- Records shown:
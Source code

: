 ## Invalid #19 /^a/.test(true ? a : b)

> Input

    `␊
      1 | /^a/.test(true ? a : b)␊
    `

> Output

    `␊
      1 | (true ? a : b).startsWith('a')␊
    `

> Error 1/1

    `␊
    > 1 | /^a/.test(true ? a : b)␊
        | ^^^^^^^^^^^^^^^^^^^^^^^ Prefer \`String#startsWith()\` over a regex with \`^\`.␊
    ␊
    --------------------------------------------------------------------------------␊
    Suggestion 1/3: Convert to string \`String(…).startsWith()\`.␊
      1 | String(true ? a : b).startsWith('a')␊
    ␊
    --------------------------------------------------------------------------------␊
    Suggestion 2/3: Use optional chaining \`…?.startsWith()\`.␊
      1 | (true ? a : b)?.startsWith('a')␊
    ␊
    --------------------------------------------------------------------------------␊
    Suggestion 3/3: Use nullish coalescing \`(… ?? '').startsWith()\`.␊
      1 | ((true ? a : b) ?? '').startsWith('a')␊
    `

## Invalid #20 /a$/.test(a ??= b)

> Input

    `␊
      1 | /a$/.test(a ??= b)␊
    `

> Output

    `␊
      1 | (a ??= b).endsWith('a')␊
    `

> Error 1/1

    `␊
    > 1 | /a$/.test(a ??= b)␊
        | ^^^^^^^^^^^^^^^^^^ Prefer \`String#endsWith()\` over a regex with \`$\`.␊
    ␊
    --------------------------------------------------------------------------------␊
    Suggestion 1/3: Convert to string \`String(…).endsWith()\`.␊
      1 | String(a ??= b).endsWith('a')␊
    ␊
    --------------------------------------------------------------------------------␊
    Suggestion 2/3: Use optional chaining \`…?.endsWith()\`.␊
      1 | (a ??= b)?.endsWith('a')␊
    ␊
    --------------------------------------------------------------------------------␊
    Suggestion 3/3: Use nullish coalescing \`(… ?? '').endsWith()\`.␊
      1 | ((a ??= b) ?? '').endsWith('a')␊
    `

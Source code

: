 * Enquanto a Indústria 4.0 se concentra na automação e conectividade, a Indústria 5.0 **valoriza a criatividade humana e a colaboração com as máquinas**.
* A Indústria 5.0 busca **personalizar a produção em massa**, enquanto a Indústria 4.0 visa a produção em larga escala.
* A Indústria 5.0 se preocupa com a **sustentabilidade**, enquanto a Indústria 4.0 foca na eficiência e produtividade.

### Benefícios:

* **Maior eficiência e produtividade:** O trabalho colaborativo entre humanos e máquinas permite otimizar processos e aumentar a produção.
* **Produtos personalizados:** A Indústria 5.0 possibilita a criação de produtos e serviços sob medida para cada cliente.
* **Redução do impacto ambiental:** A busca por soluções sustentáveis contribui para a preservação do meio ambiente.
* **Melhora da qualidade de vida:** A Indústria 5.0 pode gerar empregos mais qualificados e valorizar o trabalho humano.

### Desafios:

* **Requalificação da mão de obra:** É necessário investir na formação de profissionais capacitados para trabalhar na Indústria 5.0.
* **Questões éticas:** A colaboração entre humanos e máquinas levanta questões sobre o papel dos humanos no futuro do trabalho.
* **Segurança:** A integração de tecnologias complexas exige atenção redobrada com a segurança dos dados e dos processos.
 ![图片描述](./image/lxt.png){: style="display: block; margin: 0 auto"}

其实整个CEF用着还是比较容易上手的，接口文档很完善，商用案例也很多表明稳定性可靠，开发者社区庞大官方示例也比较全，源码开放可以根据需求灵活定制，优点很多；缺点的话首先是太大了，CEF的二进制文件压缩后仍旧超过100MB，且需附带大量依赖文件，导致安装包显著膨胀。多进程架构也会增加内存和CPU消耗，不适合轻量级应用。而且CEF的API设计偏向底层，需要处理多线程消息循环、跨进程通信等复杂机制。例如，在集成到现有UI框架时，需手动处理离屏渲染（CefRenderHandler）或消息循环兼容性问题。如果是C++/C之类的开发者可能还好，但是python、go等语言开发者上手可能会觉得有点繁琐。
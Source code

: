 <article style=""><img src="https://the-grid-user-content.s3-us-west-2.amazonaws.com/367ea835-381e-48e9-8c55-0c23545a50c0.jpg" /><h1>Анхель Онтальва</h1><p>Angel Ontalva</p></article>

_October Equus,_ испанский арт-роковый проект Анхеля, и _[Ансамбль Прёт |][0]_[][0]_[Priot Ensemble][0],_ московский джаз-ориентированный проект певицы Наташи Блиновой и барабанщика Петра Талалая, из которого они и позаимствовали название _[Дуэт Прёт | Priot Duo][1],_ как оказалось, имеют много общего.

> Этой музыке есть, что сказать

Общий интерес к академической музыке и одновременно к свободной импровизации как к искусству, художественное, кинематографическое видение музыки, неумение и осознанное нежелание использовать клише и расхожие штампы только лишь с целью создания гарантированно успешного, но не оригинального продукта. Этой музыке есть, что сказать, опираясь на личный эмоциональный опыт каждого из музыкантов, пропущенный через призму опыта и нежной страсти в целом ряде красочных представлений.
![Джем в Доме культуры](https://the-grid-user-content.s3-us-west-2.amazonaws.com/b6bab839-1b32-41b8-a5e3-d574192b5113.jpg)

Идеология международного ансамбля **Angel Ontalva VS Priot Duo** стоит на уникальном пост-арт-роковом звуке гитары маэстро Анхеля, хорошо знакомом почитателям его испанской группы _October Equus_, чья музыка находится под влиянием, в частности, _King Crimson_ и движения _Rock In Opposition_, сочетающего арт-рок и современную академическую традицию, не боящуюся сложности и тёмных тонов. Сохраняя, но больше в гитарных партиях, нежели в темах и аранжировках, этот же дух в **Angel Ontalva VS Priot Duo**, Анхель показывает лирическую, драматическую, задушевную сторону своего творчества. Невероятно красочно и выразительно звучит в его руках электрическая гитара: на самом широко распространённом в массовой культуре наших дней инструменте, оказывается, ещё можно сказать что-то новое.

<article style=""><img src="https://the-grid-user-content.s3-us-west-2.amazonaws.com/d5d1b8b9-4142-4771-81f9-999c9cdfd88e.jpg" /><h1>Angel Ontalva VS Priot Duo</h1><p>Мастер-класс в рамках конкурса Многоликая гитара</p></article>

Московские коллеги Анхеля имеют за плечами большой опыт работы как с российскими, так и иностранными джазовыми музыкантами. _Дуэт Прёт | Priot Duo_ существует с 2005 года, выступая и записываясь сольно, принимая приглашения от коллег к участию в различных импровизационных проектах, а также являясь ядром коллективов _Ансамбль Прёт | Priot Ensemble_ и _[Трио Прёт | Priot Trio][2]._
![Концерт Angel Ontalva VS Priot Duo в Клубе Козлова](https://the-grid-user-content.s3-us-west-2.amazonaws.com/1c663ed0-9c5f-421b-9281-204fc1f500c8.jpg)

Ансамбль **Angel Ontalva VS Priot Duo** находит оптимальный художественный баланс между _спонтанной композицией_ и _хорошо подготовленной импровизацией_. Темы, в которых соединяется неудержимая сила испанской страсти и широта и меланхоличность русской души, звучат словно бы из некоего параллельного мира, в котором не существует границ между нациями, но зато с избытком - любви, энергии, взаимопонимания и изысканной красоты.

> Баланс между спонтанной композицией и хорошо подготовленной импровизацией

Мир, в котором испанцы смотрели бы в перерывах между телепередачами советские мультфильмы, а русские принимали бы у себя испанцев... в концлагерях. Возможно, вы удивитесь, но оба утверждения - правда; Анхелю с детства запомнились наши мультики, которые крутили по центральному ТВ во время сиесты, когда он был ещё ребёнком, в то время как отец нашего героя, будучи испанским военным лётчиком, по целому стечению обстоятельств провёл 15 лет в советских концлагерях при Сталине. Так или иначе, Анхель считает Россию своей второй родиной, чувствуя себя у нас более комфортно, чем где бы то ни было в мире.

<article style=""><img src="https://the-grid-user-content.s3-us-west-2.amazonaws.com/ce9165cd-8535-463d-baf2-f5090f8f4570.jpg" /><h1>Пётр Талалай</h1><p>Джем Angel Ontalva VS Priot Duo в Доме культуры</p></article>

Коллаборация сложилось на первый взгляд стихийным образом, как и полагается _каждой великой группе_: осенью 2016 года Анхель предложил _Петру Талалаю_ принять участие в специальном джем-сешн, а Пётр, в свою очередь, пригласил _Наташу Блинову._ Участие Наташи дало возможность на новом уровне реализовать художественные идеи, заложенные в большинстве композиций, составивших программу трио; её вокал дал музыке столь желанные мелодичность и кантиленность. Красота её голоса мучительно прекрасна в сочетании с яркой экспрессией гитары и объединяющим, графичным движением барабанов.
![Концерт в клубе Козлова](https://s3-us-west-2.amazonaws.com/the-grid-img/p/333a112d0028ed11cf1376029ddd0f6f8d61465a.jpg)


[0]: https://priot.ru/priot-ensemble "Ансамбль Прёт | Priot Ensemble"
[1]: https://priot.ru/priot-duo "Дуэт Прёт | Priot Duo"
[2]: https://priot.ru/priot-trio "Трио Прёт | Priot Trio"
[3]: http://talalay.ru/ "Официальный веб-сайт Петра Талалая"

- Problem requirements:
In the material above, how many lines contain "para"? Reply with only the number.

- Exercise solution:
3